Quand une personne atteint-elle le point de non-retour ? Pour moi, ce fut la pendaison d’une jeune fille de 16 ans en Iran pour « actes incompatibles avec la chasteté ». Atefeh Rajabi Sahaaleh a été pendue publiquement à une grue dans la ville de Neka en août 2004. Elle avait été violée et torturée pendant trois ans par un ancien membre des Gardiens de la révolution islamique, âgé de 51 ans, devenu chauffeur de taxi. Il a été condamné à 100 coups de fouet, et elle a été arrêtée, torturée, puis traduite devant le juge religieux en chef de Neka, Haji Rezai. Atefeh était tellement indignée par l’injustice de son traitement qu’elle a arraché son foulard et jeté une de ses chaussures au juge, commettant ainsi l’outrage au tribunal. Le juge l’a non seulement condamnée à mort, mais a également agi comme son bourreau, passant la corde autour de son cou avant que la grue ne l’entraîne, la gorge serrée par la corde. L’air était saturé. Le juge Rezai déclara que cela « lui servirait de leçon et la ferait taire ».
J’étais assise dans mon bureau au Parlement européen à Bruxelles, à l’automne 2004, lorsque l’ambassadeur de la République islamique d’Iran auprès de l’UE arriva pour une réunion prévue de longue date. Alors qu’il se lançait dans un long discours sur les réalisations de la révolution islamique en Iran, je levai la main pour le faire taire et dis : « La semaine dernière, votre pays a pendu publiquement une jeune fille de 16 ans. C’est un outrage à toutes nos valeurs européennes fondamentales que sont les droits de l’homme, les droits des femmes et les droits des enfants. Je suis profondément horrifiée par ce crime barbare. J’ai assisté avec consternation à la tolérance de votre pays face à la torture, la lapidation, les amputations et les exécutions publiques. Je ne peux plus rester les bras croisés. Je ne veux aucune explication ni tentative de justification de ce crime. Je vous prie donc de bien vouloir quitter mon bureau et je vous assure que vous n’y serez plus jamais le bienvenu ». L’ambassadeur semblait abasourdi. Il commença à parler, et je l’interrompis en demandant à mon équipe de le faire sortir. Je tremblais de rage. Ce jour-là, j’ai dit à deux représentants du CNRI travaillant au Parlement européen que j’étais prêt à aider l’opposition iranienne dans sa campagne pour renverser le régime cruel des mollahs.
À votre avis, quelles sont les chances de renversement du régime actuel, et que suggérez-vous aux pays occidentaux, en particulier à la France ?

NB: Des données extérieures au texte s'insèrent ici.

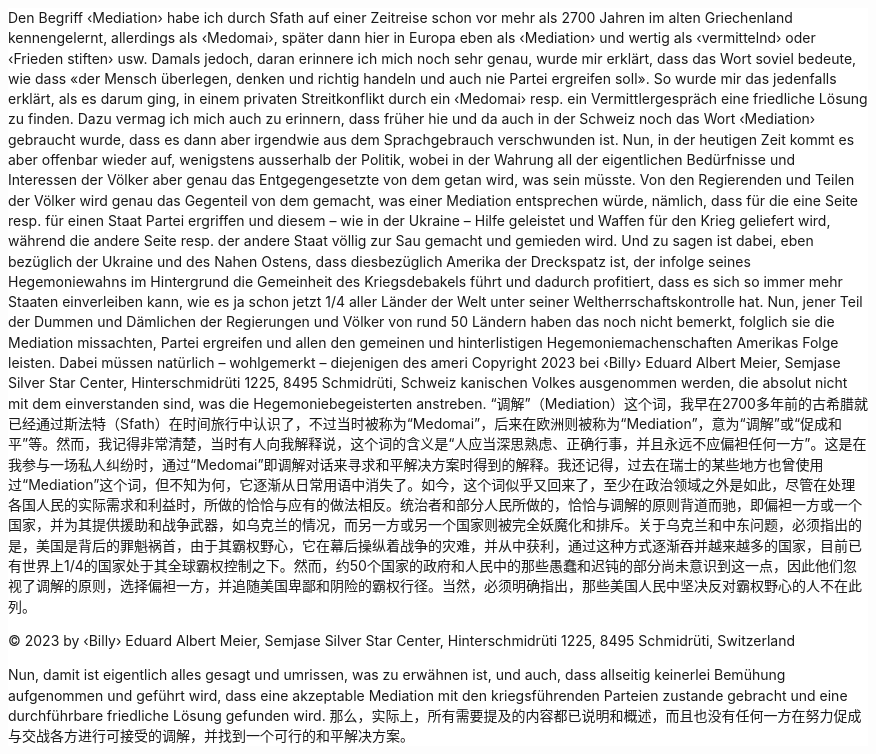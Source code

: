 Den Begriff ‹Mediation› habe ich durch Sfath auf einer Zeitreise schon vor mehr als 2700 Jahren im alten Griechenland kennengelernt, allerdings als ‹Medomai›, später dann hier in Europa eben als ‹Mediation› und wertig als ‹vermittelnd› oder ‹Frieden stiften› usw. Damals jedoch, daran erinnere ich mich noch sehr genau, wurde mir erklärt, dass das Wort soviel bedeute, wie dass «der Mensch überlegen, denken und richtig handeln und auch nie Partei ergreifen soll». So wurde mir das jedenfalls erklärt, als es darum ging, in einem privaten Streitkonflikt durch ein ‹Medomai› resp. ein Vermittlergespräch eine friedliche Lösung zu finden. Dazu vermag ich mich auch zu erinnern, dass früher hie und da auch in der Schweiz noch das Wort ‹Mediation› gebraucht wurde, dass es dann aber irgendwie aus dem Sprachgebrauch verschwunden ist. Nun, in der heutigen Zeit kommt es aber offenbar wieder auf, wenigstens ausserhalb der Politik, wobei in der Wahrung all der eigentlichen Bedürfnisse und Interessen der Völker aber genau das Entgegengesetzte von dem getan wird, was sein müsste. Von den Regierenden und Teilen der Völker wird genau das Gegenteil von dem gemacht, was einer Mediation entsprechen würde, nämlich, dass für die eine Seite resp. für einen Staat Partei ergriffen und diesem – wie in der Ukraine – Hilfe geleistet und Waffen für den Krieg geliefert wird, während die andere Seite resp. der andere Staat völlig zur Sau gemacht und gemieden wird. Und zu sagen ist dabei, eben bezüglich der Ukraine und des Nahen Ostens, dass diesbezüglich Amerika der Dreckspatz ist, der infolge seines Hegemoniewahns im Hintergrund die Gemeinheit des Kriegsdebakels führt und dadurch profitiert, dass es sich so immer mehr Staaten einverleiben kann, wie es ja schon jetzt 1/4 aller Länder der Welt unter seiner Weltherrschaftskontrolle hat. Nun, jener Teil der Dummen und Dämlichen der Regierungen und Völker von rund 50 Ländern haben das noch nicht bemerkt, folglich sie die Mediation missachten, Partei ergreifen und allen den gemeinen und hinterlistigen Hegemoniemachenschaften Amerikas Folge leisten. Dabei müssen natürlich – wohlgemerkt – diejenigen des ameri Copyright 2023 bei ‹Billy› Eduard Albert Meier, Semjase Silver Star Center, Hinterschmidrüti 1225, 8495 Schmidrüti, Schweiz kanischen Volkes ausgenommen werden, die absolut nicht mit dem einverstanden sind, was die Hegemoniebegeisterten anstreben.
“调解”（Mediation）这个词，我早在2700多年前的古希腊就已经通过斯法特（Sfath）在时间旅行中认识了，不过当时被称为“Medomai”，后来在欧洲则被称为“Mediation”，意为“调解”或“促成和平”等。然而，我记得非常清楚，当时有人向我解释说，这个词的含义是“人应当深思熟虑、正确行事，并且永远不应偏袒任何一方”。这是在我参与一场私人纠纷时，通过“Medomai”即调解对话来寻求和平解决方案时得到的解释。我还记得，过去在瑞士的某些地方也曾使用过“Mediation”这个词，但不知为何，它逐渐从日常用语中消失了。如今，这个词似乎又回来了，至少在政治领域之外是如此，尽管在处理各国人民的实际需求和利益时，所做的恰恰与应有的做法相反。统治者和部分人民所做的，恰恰与调解的原则背道而驰，即偏袒一方或一个国家，并为其提供援助和战争武器，如乌克兰的情况，而另一方或另一个国家则被完全妖魔化和排斥。关于乌克兰和中东问题，必须指出的是，美国是背后的罪魁祸首，由于其霸权野心，它在幕后操纵着战争的灾难，并从中获利，通过这种方式逐渐吞并越来越多的国家，目前已有世界上1/4的国家处于其全球霸权控制之下。然而，约50个国家的政府和人民中的那些愚蠢和迟钝的部分尚未意识到这一点，因此他们忽视了调解的原则，选择偏袒一方，并追随美国卑鄙和阴险的霸权行径。当然，必须明确指出，那些美国人民中坚决反对霸权野心的人不在此列。

© 2023 by ‹Billy› Eduard Albert Meier, Semjase Silver Star Center, Hinterschmidrüti 1225, 8495 Schmidrüti, Switzerland

Nun, damit ist eigentlich alles gesagt und umrissen, was zu erwähnen ist, und auch, dass allseitig keinerlei Bemühung aufgenommen und geführt wird, dass eine akzeptable Mediation mit den kriegsführenden Parteien zustande gebracht und eine durchführbare friedliche Lösung gefunden wird.
那么，实际上，所有需要提及的内容都已说明和概述，而且也没有任何一方在努力促成与交战各方进行可接受的调解，并找到一个可行的和平解决方案。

Le régime actuel s’effondre sous le poids de sa propre corruption et de sa propre duplicité. Les années de duplicité de Khamenei, qui prétendait que ses ambitions nucléaires étaient pacifiques tout en scandant « Mort à l’Amérique », se sont soldées par un échec spectaculaire. Les Gardiens de la révolution et leur Force Qods sont devenus le bras armé du régime pour la répression et la terreur. Ils ont financé le Hezbollah au Liban, soutenu Bachar el-Assad en Syrie, armé les Houthis au Yémen et financé le Hamas à Gaza. En Irak, ils ont constitué des milices qui continuent de saper la démocratie et la souveraineté. Partout où… Dans le chaos qui règne au Moyen-Orient, l’influence de Téhéran est indéniable. Pourtant, alors que des milliards sont engloutis dans des guerres étrangères et des milices supplétives, le peuple iranien est plongé dans la misère. L’inflation est hors de contrôle. Le chômage explose. La corruption est endémique. Le rial ne vaut pratiquement plus rien. Des millions de jeunes Iraniens, brillants, instruits et talentueux, ne voient aucun avenir dans leur propre pays. Mais malgré la peur, malgré la répression, le peuple iranien n’a jamais cessé de résister. Avec la chute de Bachar el-Assad, la décapitation du Hezbollah, la destruction du Hamas et les attaques contre les Houthis au Yémen, Khamenei n’a jamais été aussi faible. Le prochain soulèvement national entraînera presque certainement le renversement du régime. Les nations occidentales doivent apporter leur soutien au peuple iranien et à son principal mouvement d’opposition démocratique, le CNRI. La France, l’UE et le Royaume-Uni doivent suivre l’exemple des États-Unis, du Canada et de l’Australie en inscrivant le Corps des gardiens de la révolution islamique sur leur liste noire et en fermant toutes les ambassades iraniennes, en expulsant leurs diplomates et en retirant les nôtres d’Iran.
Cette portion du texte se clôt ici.